ACTIVITY:
Nothing in the entries may change when they are transcribed.

DATA TO EXAMINE:
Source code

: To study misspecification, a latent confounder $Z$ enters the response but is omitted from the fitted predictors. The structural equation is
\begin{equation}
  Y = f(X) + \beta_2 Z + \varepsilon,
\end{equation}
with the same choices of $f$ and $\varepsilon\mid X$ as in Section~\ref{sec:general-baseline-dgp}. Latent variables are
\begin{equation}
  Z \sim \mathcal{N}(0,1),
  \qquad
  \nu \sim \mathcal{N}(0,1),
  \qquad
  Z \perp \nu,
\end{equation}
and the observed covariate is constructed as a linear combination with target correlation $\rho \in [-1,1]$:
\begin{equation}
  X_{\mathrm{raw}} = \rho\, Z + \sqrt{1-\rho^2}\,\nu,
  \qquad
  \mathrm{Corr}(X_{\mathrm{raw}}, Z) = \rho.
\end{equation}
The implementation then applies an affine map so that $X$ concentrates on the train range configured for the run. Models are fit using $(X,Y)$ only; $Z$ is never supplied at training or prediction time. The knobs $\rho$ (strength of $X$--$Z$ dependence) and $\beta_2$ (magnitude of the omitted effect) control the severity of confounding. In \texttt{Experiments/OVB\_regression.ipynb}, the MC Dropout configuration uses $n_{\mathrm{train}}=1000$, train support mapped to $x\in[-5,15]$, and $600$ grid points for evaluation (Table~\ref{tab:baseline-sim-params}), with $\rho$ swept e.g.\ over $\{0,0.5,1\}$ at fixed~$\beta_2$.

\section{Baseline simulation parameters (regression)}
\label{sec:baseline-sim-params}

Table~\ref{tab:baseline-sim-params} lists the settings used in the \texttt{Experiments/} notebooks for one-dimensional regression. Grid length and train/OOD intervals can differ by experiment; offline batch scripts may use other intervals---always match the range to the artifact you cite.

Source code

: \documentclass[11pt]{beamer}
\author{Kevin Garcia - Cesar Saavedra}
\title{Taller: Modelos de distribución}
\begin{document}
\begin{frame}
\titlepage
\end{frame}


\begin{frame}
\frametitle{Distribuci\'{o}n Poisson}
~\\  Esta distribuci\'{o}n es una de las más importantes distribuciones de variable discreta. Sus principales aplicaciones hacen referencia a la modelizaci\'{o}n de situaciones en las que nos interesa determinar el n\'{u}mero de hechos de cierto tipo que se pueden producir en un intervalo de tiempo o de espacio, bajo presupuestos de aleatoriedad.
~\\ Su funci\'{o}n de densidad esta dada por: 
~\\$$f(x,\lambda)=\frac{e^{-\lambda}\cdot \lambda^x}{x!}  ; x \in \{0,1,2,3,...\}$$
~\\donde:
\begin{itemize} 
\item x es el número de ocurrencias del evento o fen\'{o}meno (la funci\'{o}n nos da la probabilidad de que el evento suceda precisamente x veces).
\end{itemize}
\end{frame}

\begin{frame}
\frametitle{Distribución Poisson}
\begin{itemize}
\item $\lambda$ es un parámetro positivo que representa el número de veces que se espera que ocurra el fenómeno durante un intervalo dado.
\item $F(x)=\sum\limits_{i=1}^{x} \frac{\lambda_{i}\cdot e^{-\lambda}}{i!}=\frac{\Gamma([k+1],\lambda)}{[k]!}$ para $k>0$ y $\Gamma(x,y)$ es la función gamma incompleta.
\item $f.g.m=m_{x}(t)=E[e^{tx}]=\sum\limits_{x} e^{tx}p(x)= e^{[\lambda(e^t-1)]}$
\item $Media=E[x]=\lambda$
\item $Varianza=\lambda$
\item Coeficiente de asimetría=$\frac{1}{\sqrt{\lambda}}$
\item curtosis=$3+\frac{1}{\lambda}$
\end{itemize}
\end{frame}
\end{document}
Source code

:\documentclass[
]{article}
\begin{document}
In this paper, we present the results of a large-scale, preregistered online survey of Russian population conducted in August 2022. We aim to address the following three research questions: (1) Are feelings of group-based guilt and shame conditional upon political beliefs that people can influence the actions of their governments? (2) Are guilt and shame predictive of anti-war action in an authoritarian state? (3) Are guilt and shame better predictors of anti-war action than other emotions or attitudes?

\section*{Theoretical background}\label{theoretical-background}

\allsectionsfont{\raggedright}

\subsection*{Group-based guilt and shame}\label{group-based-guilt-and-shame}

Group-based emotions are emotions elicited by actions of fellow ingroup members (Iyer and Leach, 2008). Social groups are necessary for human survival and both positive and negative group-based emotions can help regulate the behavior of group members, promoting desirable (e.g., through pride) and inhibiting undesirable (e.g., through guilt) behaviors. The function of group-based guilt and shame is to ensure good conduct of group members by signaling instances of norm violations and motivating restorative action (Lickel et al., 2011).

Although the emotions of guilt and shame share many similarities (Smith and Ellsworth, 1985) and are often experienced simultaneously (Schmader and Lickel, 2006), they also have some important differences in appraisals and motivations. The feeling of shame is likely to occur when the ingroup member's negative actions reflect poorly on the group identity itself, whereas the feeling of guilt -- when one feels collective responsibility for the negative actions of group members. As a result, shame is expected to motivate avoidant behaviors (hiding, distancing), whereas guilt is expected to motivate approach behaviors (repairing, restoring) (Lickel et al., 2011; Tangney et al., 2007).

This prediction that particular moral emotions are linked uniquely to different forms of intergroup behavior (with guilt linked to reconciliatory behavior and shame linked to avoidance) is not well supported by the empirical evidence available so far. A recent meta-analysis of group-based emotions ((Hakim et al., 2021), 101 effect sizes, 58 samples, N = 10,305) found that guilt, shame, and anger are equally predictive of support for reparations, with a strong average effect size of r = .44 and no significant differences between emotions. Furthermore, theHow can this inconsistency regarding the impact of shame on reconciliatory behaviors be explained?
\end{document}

RESPONSE TO THIS TASK:
Source code

: To study misspecification, a latent confounder $Z$ enters the response but is omitted from the fitted predictors. The structural equation is
\begin{equation}
  Y = f(X) + \beta_2 Z + \varepsilon,
\end{equation}
with the same choices of $f$ and $\varepsilon\mid X$ as in Section~\ref{sec:general-baseline-dgp}. Latent variables are
\begin{equation}
  Z \sim \mathcal{N}(0,1),
  \qquad
  \nu \sim \mathcal{N}(0,1),
  \qquad
  Z \perp \nu,
\end{equation}
and the observed covariate is constructed as a linear combination with target correlation $\rho \in [-1,1]$:
\begin{equation}
  X_{\mathrm{raw}} = \rho\, Z + \sqrt{1-\rho^2}\,\nu,
  \qquad
  \mathrm{Corr}(X_{\mathrm{raw}}, Z) = \rho.
\end{equation}
The implementation then applies an affine map so that $X$ concentrates on the train range configured for the run. Models are fit using $(X,Y)$ only; $Z$ is never supplied at training or prediction time. The knobs $\rho$ (strength of $X$--$Z$ dependence) and $\beta_2$ (magnitude of the omitted effect) control the severity of confounding. In \texttt{Experiments/OVB\_regression.ipynb}, the MC Dropout configuration uses $n_{\mathrm{train}}=1000$, train support mapped to $x\in[-5,15]$, and $600$ grid points for evaluation (Table~\ref{tab:baseline-sim-params}), with $\rho$ swept e.g.\ over $\{0,0.5,1\}$ at fixed~$\beta_2$.

\section{Baseline simulation parameters (regression)}
\label{sec:baseline-sim-params}

Table~\ref{tab:baseline-sim-params} lists the settings used in the \texttt{Experiments/} notebooks for one-dimensional regression. Grid length and train/OOD intervals can differ by experiment; offline batch scripts may use other intervals---always match the range to the artifact you cite.

Source code

: \documentclass[11pt]{beamer}
\author{Kevin Garcia - Cesar Saavedra}
\title{Taller: Modelos de distribución}
\begin{document}
\begin{frame}
\titlepage
\end{frame}


\begin{frame}
\frametitle{Distribuci\'{o}n Poisson}
~\\  Esta distribuci\'{o}n es una de las más importantes distribuciones de variable discreta. Sus principales aplicaciones hacen referencia a la modelizaci\'{o}n de situaciones en las que nos interesa determinar el n\'{u}mero de hechos de cierto tipo que se pueden producir en un intervalo de tiempo o de espacio, bajo presupuestos de aleatoriedad.
~\\ Su funci\'{o}n de densidad esta dada por: 
~\\$$f(x,\lambda)=\frac{e^{-\lambda}\cdot \lambda^x}{x!}  ; x \in \{0,1,2,3,...\}$$
~\\donde:
\begin{itemize} 
\item x es el número de ocurrencias del evento o fen\'{o}meno (la funci\'{o}n nos da la probabilidad de que el evento suceda precisamente x veces).
\end{itemize}
\end{frame}

\begin{frame}
\frametitle{Distribución Poisson}
\begin{itemize}
\item $\lambda$ es un parámetro positivo que representa el número de veces que se espera que ocurra el fenómeno durante un intervalo dado.
\item $F(x)=\sum\limits_{i=1}^{x} \frac{\lambda_{i}\cdot e^{-\lambda}}{i!}=\frac{\Gamma([k+1],\lambda)}{[k]!}$ para $k>0$ y $\Gamma(x,y)$ es la función gamma incompleta.
\item $f.g.m=m_{x}(t)=E[e^{tx}]=\sum\limits_{x} e^{tx}p(x)= e^{[\lambda(e^t-1)]}$
\item $Media=E[x]=\lambda$
\item $Varianza=\lambda$
\item Coeficiente de asimetría=$\frac{1}{\sqrt{\lambda}}$
\item curtosis=$3+\frac{1}{\lambda}$
\end{itemize}
\end{frame}
\end{document}
Source code

:\documentclass[
]{article}
\begin{document}
In this paper, we present the results of a large-scale, preregistered online survey of Russian population conducted in August 2022. We aim to address the following three research questions: (1) Are feelings of group-based guilt and shame conditional upon political beliefs that people can influence the actions of their governments? (2) Are guilt and shame predictive of anti-war action in an authoritarian state? (3) Are guilt and shame better predictors of anti-war action than other emotions or attitudes?

\section*{Theoretical background}\label{theoretical-background}

\allsectionsfont{\raggedright}

\subsection*{Group-based guilt and shame}\label{group-based-guilt-and-shame}

Group-based emotions are emotions elicited by actions of fellow ingroup members (Iyer and Leach, 2008). Social groups are necessary for human survival and both positive and negative group-based emotions can help regulate the behavior of group members, promoting desirable (e.g., through pride) and inhibiting undesirable (e.g., through guilt) behaviors. The function of group-based guilt and shame is to ensure good conduct of group members by signaling instances of norm violations and motivating restorative action (Lickel et al., 2011).

Although the emotions of guilt and shame share many similarities (Smith and Ellsworth, 1985) and are often experienced simultaneously (Schmader and Lickel, 2006), they also have some important differences in appraisals and motivations. The feeling of shame is likely to occur when the ingroup member's negative actions reflect poorly on the group identity itself, whereas the feeling of guilt -- when one feels collective responsibility for the negative actions of group members. As a result, shame is expected to motivate avoidant behaviors (hiding, distancing), whereas guilt is expected to motivate approach behaviors (repairing, restoring) (Lickel et al., 2011; Tangney et al., 2007).

This prediction that particular moral emotions are linked uniquely to different forms of intergroup behavior (with guilt linked to reconciliatory behavior and shame linked to avoidance) is not well supported by the empirical evidence available so far. A recent meta-analysis of group-based emotions ((Hakim et al., 2021), 101 effect sizes, 58 samples, N = 10,305) found that guilt, shame, and anger are equally predictive of support for reparations, with a strong average effect size of r = .44 and no significant differences between emotions. Furthermore, theHow can this inconsistency regarding the impact of shame on reconciliatory behaviors be explained?
\end{document}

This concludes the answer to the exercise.